O primeiro dia na Piolin foi ótimo. As pessoas já achavam que eu tinha jeito pra um monte de coisa, principalmente a parte de acrobacia. Inclusive, depois eu vim a desenvolver o contorcionismo. Eu agora com esse peso… Mas eu fiz contorcionismo em cima da mesa! Ah, a gente ficou enlouquecida, era dor no corpo o dia inteiro, voltava pra casa. O pessoal virou uma família. E foi muito interessante que depois de muitos anos, eu não tava fazendo nada de teatro aqui, resolvi ir pra Europa. Na verdade, eu estava em Nova Iorque um dia e aí eu vi um show de rua e falei: “Poxa, eu sei fazer um monte de coisa, como que eu não venço fazer alguma coisa, né? Na rua, tudo”. Fiquei com essa coisa na cabeça. Montei um show eu sozinha. Depois eu te mostro uma mala que tem as coisas de trabalho. Fui montar uma coisa de brasileiros, fazia mágica, fazia roupas, fazia um monte de coisas, malabares…
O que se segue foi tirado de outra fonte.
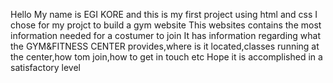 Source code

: Hello 
My name is EGI KORE and this is my first project using html and css
I chose for my projct to build a gym website
This websites contains the most information needed for a costumer to join 
It has information regarding what the GYM&FITNESS CENTER provides,where is it located,classes running at the center,how tom join,how to get in touch etc
Hope it is accomplished in a satisfactory level
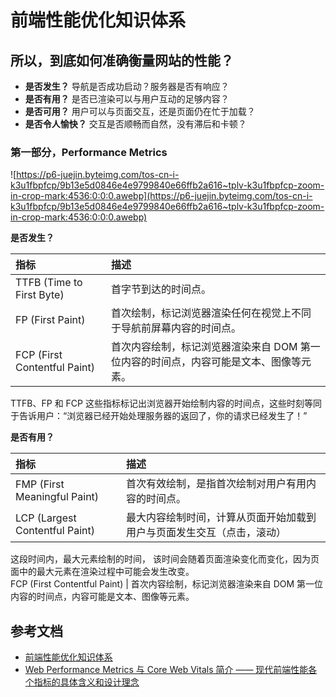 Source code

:# 前端性能优化知识体系


## 所以，到底如何准确衡量网站的性能？                                    
- **是否发生？** 导航是否成功启动？服务器是否有响应？                      
- **是否有用？** 是否已渲染可以与用户互动的足够内容？                      
- **是否可用？** 用户可以与页面交互，还是页面仍在忙于加载？                
- **是否令人愉快？** 交互是否顺畅而自然，没有滞后和卡顿？                 


### 第一部分，Performance Metrics
![https://p6-juejin.byteimg.com/tos-cn-i-k3u1fbpfcp/9b13e5d0846e4e9799840e66ffb2a616~tplv-k3u1fbpfcp-zoom-in-crop-mark:4536:0:0:0.awebp](https://p6-juejin.byteimg.com/tos-cn-i-k3u1fbpfcp/9b13e5d0846e4e9799840e66ffb2a616~tplv-k3u1fbpfcp-zoom-in-crop-mark:4536:0:0:0.awebp)

**是否发生？**

指标 | 描述                 
:- | :-             
TTFB (Time to First Byte)    |  首字节到达的时间点。                                                                      
FP (First Paint)             |  首次绘制，标记浏览器渲染任何在视觉上不同于导航前屏幕内容的时间点。                              
FCP (First Contentful Paint) |  首次内容绘制，标记浏览器渲染来自 DOM 第一位内容的时间点，内容可能是文本、图像等元素。             


TTFB、FP 和 FCP 这些指标标记出浏览器开始绘制内容的时间点，这些时刻等同于告诉用户：“浏览器已经开始处理服务器的返回了，你的请求已经发生了！”


**是否有用？**


指标 | 描述                 
:- | :-             
FMP (First Meaningful Paint)    |  首次有效绘制，是指首次绘制对用户有用内容的时间点。                                                                      
LCP (Largest Contentful Paint)             |  最大内容绘制时间，计算从页面开始加载到用户与页面发生交互（点击，滚动）
这段时间内，最大元素绘制的时间，
该时间会随着页面渲染变化而变化，因为页面中的最大元素在渲染过程中可能会发生改变。                              
FCP (First Contentful Paint) |  首次内容绘制，标记浏览器渲染来自 DOM 第一位内容的时间点，内容可能是文本、图像等元素。




## 参考文档

- [前端性能优化知识体系](https://juejin.cn/post/7063754993072865287)
- [Web Performance Metrics 与 Core Web Vitals 简介 —— 现代前端性能各个指标的具体含义和设计理念](https://juejin.cn/post/6883444297614983175)
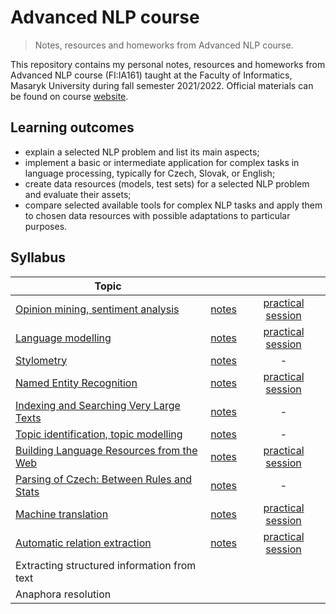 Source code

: # Advanced NLP course

> Notes, resources and homeworks from Advanced NLP course.

This repository contains my personal notes, resources and homeworks from Advanced NLP course (FI:IA161) taught at the Faculty of Informatics, Masaryk University during fall semester 2021/2022. Official materials can be found on course [website](https://nlp.fi.muni.cz/en/AdvancedNlpCourse).

## Learning outcomes

 - explain a selected NLP problem and list its main aspects;
 - implement a basic or intermediate application for complex tasks in language processing, typically for Czech, Slovak, or English;
 - create data resources (models, test sets) for a selected NLP problem and evaluate their assets;
 - compare selected available tools for complex NLP tasks and apply them to chosen data resources with possible adaptations to particular purposes.

## Syllabus

|     Topic     |         | |
| ------------- |:-------------:|:----------------:|
| [Opinion mining, sentiment analysis](Opinion_mining_Sentiment_analysis) | [notes](Opinion_mining_Sentiment_analysis/notes.md) | [practical session](Opinion_mining_Sentiment_analysis/IA161_Sentiment_analysis.ipynb) |
| [Language modelling](Language_modeling)                                 | [notes](Language_modeling/notes.md)                 | [practical session](Language_modeling/IA161_Language_modeling.ipynb)|
| [Stylometry](Stylometry)                                                | [notes](Stylometry/notes.md)                        | - |       
| [Named Entity Recognition](Named_Entity_Recognition)                    | [notes](Named_Entity_Recognition/notes.md)          |[practical session](Named_Entity_Recognition/IA161_Named_Entity_Recognition.ipynb) |
| [Indexing and Searching Very Large Texts](Corpus_Indexing)              | [notes](Corpus_Indexing/notes.md)                   | - |
| [Topic identification, topic modelling](Topic_Modeling)                 | [notes](Topic_Modeling/notes.md)                    | - |
| [Building Language Resources from the Web](Language_Resources_From_Web) | [notes](Language_Resources_From_Web/notes.md)       | [practical session](https://github.com/katarinagresova/ia161/tree/main/Language_Resources_From_Web#practical-session) |
| [Parsing of Czech: Between Rules and Stats](Parsing_Czech)              | [notes](Parsing_Czech/notes.md)                     | - |
| [Machine translation](Machine_Translation)                              | [notes](Machine_Translation/notes.md)               | [practical session](Machine_Translation/IA161_Machine_Translation.ipynb) |
| [Automatic relation extraction](Relation_Extraction)                    | [notes](Relation_Extraction/notes.md)               | [practical session](Relation_Extraction/IA161_Relation_Extraction.ipynb) |
| Extracting structured information from text | | |
| Anaphora resolution | | |
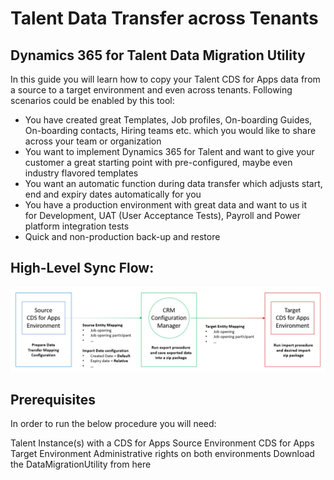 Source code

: # Talent Data Transfer across Tenants
## Dynamics 365 for Talent Data Migration Utility

In this guide you will learn how to copy your Talent CDS for Apps data from a source to a target environment and even across tenants.
Following scenarios could be enabled by this tool:

- You have created great Templates, Job profiles, On-boarding Guides, On-boarding contacts, Hiring teams etc. which you would like to share across your team or organization
- You want to implement Dynamics 365 for Talent and want to give your customer a great starting point with pre-configured, maybe even industry flavored templates
- You want an automatic function during data transfer which adjusts start, end and expiry dates automatically for you 
- You have a production environment with great data and want to us it for Development, UAT (User Acceptance Tests), Payroll and Power platform integration tests
- Quick and non-production back-up and restore 

## High-Level Sync Flow: 
![High-Level Sync Flow](https://github.com/meteorpoly/talent-data-migration/blob/master/High-level%20synch%20flow.gif "High-level flow")

## Prerequisites
In order to run the below procedure you will need:

Talent Instance(s) with a
CDS for Apps Source Environment
CDS for Apps Target Environment
Administrative rights on both environments
Download the DataMigrationUtility from here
E levei pra me apresentar em Nova Iorque. Só que eu fui com meu marido. No primeiro espetáculo, eu comecei a fazer o maior sucesso e ele ficou com uma crise de ciúmes. Eu tive que pegar e falar: “Parei vai… senão não vou curtir a viagem” que eu tava fazendo com ele. “O cara vai ficar louco, vai querer brigar com os outros no meio da rua, vai acabar saindo morte, né?” Quando eu voltei. Um amigo nosso que estava no Brasil, o Abel Brado. Ele mora eu acho que na Holanda, faz parte de uma companhia italiana de ópera. O Abel veio aqui na minha casa e eu falei: “Abel eu tenho um espetáculo. Tenho uma mala”, ele falou: “Ah, Nina, a Europa está de braços abertos pra você, vambora!”.

Eu to indo pra casa da Malu, a Malu que você já deve ter ouvido falar, que também foi mulher do Breno e teve uma filha com ele. E a Malu tinha um espaço cultural na Espanha, em Barcelona. E a gente tinha mais um outro amigo nosso que era o Zequinha, que tava na Itália. Eu falei : “Ah, vou embora né, cara? Vou pegar e encontrar essas pessoas”. E o Abel foi uma mão na roda, porque quando eu cheguei, o primeiro papel que eu fui fazer foi com o Abel em Barcelona. E ele me deu a maior força, ele saía comigo, e era essa coisa de passar o chapéu na rua. Foi muito legal ter feito essa coisa. E foi interessante que eu tive oportunidade de encontrar os amigos da Piolin que estavam morando na Europa. Trabalhando lá, e foi bem legal.

Esse espetáculo já faz uns dez anos, quer ver? Vou te mostrar. Com a mala eu chegava, eu tirava já um banquinho daqui de dentro da mala e ela ficava aberta, era meu camarim. Daqui saía um pezinho, daqui também outro pezinho, e eu pendurava plumas, aquelas coisas de camarim, espelho saía daqui também! Era um espelho desses de carro. Como eu não sabia falar inglês, então, eu ia me comunicando por mímica. Era o que eu fazia, eu tirei uma grana… Bom, só de chegar essa mala já era uma performance. Todo mundo fazia “Oh! Oh!”… só de ver a mala.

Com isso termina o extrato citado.